### YOUR GOAL
Copy out every line of the data where the word "potential" is found.

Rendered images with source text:

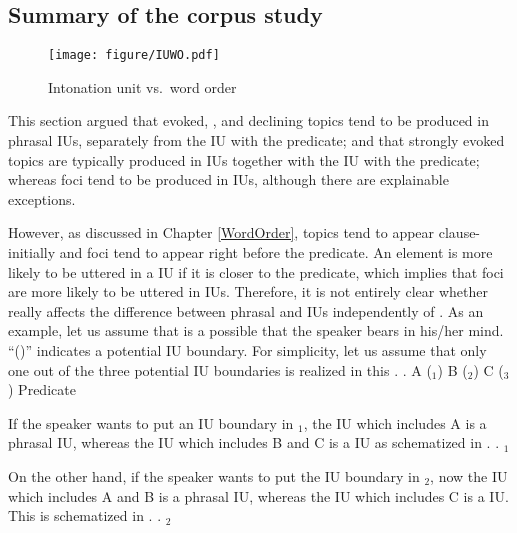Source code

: \subsection{Summary of the corpus study}

\begin{figure}
\centering
	\begin{center}
	\texttt{[image: figure/IUWO.pdf]}
	\caption{Intonation unit vs.~word order}
	\label{IUWOF}
	\end{center}
\end{figure}



This section argued that
evoked, , and declining topics tend to be produced in phrasal IUs,
separately from the IU with the predicate; and that
strongly evoked topics are typically produced in  IUs
together with the IU with the predicate;
whereas foci tend to be produced in  IUs,
although there are explainable exceptions.

However, as discussed in Chapter \ref{WordOrder},
topics tend to appear clause-initially and foci tend to appear right before the predicate.
An element is more likely to be uttered in a  IU if it is closer to the predicate,
which implies that
foci are more likely to be uttered in  IUs.
Therefore, it is not entirely clear whether  really
affects the difference between phrasal and  IUs independently of .
As an example, let us assume that \Next is a possible  that the speaker bears in his/her mind.
``(\tp{\dvline})'' indicates a potential IU boundary.
For simplicity,
let us assume that
only one out of the three potential IU boundaries is realized in this .
%
\ex. A (\tp{\dvline}$_1$) B (\tp{\dvline}$_2$) C (\tp{\dvline}$_3$) Predicate

If the speaker wants to put an IU boundary in \tp{\dvline}$_1$,
the IU which includes A is a phrasal IU,
whereas the IU which includes B and C is a  IU
as schematized in \Next.
%
\ex.  \tp{\dvline}$_1$ 

On the other hand, if the speaker wants to put the IU boundary in \tp{\dvline}$_2$,
now the IU which includes A and B is a phrasal IU,
whereas the IU which includes C is a  IU.
This is schematized in \Next.
%
\ex.  \tp{\dvline}$_2$ 

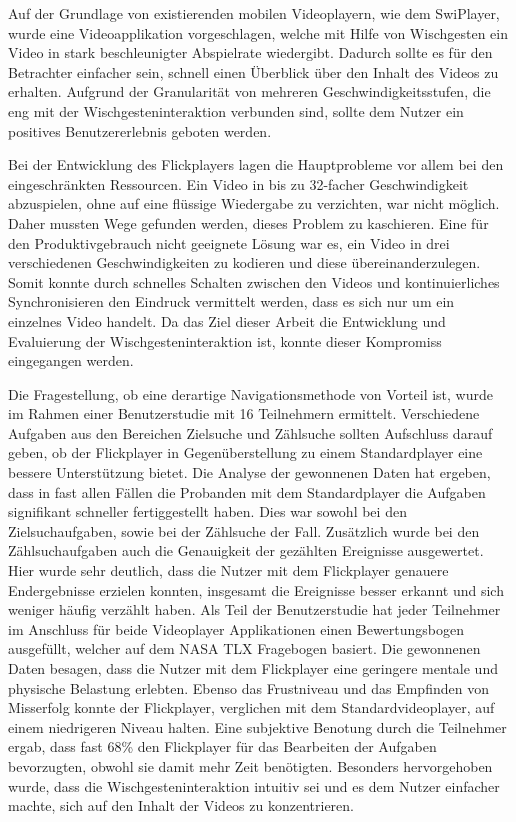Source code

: \documentclass[11pt,a4paper]{report}
\begin{document}
Auf der Grundlage von existierenden mobilen Videoplayern, wie dem SwiPlayer, wurde eine Videoapplikation vorgeschlagen, welche mit Hilfe von Wischgesten ein Video in stark beschleunigter Abspielrate wiedergibt. Dadurch sollte es für den Betrachter einfacher sein, schnell einen Überblick über den Inhalt des Videos zu erhalten. Aufgrund der Granularität von mehreren Geschwindigkeitsstufen, die eng mit der Wischgesteninteraktion verbunden sind, sollte dem Nutzer ein positives Benutzererlebnis geboten werden. 

Bei der Entwicklung des Flickplayers lagen die Hauptprobleme vor allem bei den eingeschränkten Ressourcen. Ein Video in bis zu 32-facher Geschwindigkeit abzuspielen, ohne auf eine flüssige Wiedergabe zu verzichten, war nicht möglich. Daher mussten Wege gefunden werden, dieses Problem zu kaschieren. Eine für den Produktivgebrauch nicht geeignete Lösung war es, ein Video in drei verschiedenen Geschwindigkeiten zu kodieren und diese übereinanderzulegen. Somit konnte durch schnelles Schalten zwischen den Videos und kontinuierliches Synchronisieren den Eindruck vermittelt werden, dass es sich nur um ein einzelnes Video handelt. Da das Ziel dieser Arbeit die Entwicklung und Evaluierung der Wischgesteninteraktion ist, konnte dieser Kompromiss eingegangen werden.

Die Fragestellung, ob eine derartige Navigationsmethode von Vorteil ist, wurde im Rahmen einer Benutzerstudie mit 16 Teilnehmern ermittelt. Verschiedene Aufgaben aus den Bereichen Zielsuche und Zählsuche sollten Aufschluss darauf geben, ob der Flickplayer in Gegenüberstellung zu einem Standardplayer eine bessere Unterstützung bietet. Die Analyse der gewonnenen Daten hat ergeben, dass in fast allen Fällen die Probanden mit dem Standardplayer die Aufgaben signifikant schneller fertiggestellt haben. Dies war sowohl bei den Zielsuchaufgaben, sowie bei der Zählsuche der Fall. Zusätzlich wurde bei den Zählsuchaufgaben auch die Genauigkeit der gezählten Ereignisse ausgewertet. Hier wurde sehr deutlich, dass die Nutzer mit dem Flickplayer genauere Endergebnisse erzielen konnten, insgesamt die Ereignisse besser erkannt und sich weniger häufig verzählt haben. Als Teil der Benutzerstudie hat jeder Teilnehmer im Anschluss für beide Videoplayer Applikationen einen Bewertungsbogen ausgefüllt, welcher auf dem NASA TLX Fragebogen basiert. Die gewonnenen Daten besagen, dass die Nutzer mit dem Flickplayer eine geringere mentale und physische Belastung erlebten. Ebenso das Frustniveau und das Empfinden von Misserfolg konnte der Flickplayer, verglichen mit dem Standardvideoplayer, auf einem niedrigeren Niveau halten. Eine subjektive Benotung durch die Teilnehmer ergab, dass fast 68\% den Flickplayer für das Bearbeiten der Aufgaben bevorzugten, obwohl sie damit mehr Zeit benötigten. Besonders hervorgehoben wurde, dass die Wischgesteninteraktion intuitiv sei und es dem Nutzer einfacher machte, sich auf den Inhalt der Videos zu konzentrieren.
\end{document}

### TASK RESPONSE
``(\tp{\dvline})'' indicates a potential IU boundary.
only one out of the three potential IU boundaries is realized in this .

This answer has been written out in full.